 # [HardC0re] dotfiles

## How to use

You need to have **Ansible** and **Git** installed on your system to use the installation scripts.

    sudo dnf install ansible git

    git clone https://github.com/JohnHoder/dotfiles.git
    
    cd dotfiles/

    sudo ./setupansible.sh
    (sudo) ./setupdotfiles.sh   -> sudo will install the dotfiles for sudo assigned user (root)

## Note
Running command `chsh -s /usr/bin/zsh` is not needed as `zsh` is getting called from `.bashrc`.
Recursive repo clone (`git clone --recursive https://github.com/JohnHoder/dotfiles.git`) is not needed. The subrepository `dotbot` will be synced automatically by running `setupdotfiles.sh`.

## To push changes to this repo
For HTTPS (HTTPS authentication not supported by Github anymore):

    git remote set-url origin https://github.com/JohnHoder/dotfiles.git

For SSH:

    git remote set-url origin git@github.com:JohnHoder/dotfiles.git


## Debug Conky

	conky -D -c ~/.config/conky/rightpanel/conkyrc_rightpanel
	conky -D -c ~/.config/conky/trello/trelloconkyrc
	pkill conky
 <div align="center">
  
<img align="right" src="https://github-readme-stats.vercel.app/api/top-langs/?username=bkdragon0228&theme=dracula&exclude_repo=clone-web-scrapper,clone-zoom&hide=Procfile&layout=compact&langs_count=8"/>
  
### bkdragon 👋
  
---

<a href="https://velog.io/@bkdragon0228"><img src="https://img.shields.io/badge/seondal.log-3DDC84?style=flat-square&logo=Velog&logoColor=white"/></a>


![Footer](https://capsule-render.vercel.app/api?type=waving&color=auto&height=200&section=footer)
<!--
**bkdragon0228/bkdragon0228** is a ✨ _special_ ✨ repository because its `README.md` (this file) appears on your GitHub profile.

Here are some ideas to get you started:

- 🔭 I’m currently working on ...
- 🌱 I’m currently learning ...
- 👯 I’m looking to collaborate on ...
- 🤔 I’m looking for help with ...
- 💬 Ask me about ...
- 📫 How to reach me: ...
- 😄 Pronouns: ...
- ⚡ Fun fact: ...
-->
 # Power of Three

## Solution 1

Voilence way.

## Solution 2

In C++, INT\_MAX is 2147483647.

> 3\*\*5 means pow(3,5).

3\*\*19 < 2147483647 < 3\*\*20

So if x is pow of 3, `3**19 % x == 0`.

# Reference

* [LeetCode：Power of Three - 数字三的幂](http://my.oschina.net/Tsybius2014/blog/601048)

...

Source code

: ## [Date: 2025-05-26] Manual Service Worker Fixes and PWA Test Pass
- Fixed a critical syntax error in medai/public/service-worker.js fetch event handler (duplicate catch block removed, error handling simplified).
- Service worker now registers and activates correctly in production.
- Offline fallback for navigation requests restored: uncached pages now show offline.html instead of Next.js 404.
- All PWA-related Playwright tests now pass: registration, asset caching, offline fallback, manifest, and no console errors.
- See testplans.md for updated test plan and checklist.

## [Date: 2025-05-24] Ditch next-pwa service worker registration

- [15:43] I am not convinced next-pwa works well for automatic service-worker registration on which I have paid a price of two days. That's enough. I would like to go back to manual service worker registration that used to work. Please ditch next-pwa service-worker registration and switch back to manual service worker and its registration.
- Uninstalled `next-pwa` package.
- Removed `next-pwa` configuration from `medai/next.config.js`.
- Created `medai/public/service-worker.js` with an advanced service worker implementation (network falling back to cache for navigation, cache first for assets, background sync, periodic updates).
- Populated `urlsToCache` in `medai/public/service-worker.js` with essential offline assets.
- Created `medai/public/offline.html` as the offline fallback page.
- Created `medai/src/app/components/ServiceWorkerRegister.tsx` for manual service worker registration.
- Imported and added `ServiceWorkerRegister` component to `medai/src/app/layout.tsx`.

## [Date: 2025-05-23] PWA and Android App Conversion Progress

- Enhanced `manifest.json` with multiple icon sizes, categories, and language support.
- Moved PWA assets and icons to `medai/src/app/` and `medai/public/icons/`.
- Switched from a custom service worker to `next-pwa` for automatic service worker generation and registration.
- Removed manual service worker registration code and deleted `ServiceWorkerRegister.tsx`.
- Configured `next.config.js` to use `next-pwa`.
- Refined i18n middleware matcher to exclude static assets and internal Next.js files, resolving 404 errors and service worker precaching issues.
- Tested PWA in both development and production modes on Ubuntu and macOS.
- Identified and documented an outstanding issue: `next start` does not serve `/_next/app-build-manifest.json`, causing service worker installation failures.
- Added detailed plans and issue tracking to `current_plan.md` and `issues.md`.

...

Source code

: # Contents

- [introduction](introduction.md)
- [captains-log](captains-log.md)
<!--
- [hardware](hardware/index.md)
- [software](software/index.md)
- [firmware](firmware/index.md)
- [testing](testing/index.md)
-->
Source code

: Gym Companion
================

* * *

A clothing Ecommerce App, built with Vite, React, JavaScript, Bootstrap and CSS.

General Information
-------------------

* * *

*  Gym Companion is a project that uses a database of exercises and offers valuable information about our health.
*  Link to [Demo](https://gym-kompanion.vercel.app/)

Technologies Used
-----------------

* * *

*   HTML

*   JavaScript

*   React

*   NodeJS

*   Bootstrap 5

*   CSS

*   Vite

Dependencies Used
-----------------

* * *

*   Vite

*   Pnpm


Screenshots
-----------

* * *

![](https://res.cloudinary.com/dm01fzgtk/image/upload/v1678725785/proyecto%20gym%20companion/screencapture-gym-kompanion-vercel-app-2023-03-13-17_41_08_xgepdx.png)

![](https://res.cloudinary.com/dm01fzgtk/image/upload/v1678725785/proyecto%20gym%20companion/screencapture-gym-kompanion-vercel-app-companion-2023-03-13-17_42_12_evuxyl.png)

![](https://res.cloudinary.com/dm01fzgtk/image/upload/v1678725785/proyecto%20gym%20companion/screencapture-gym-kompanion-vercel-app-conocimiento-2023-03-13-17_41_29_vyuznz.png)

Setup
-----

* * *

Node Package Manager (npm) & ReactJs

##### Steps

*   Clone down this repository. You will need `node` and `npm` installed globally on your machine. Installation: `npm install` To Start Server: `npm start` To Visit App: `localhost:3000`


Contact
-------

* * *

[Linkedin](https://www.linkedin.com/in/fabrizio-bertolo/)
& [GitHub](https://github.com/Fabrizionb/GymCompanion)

Your assignment
What you give back should be only the lines of the records above, starting at the line with "3\*\*19 < 2147483647 < 3\*\*20" and ending at the line with "Three - 数字三的幂](http://my.oschina.net/Tsybius2014/blog/601048)", restated word for word.

Exercise answer
3\*\*19 < 2147483647 < 3\*\*20

So if x is pow of 3, `3**19 % x == 0`.

# Reference

* [LeetCode：Power of Three - 数字三的幂](http://my.oschina.net/Tsybius2014/blog/601048)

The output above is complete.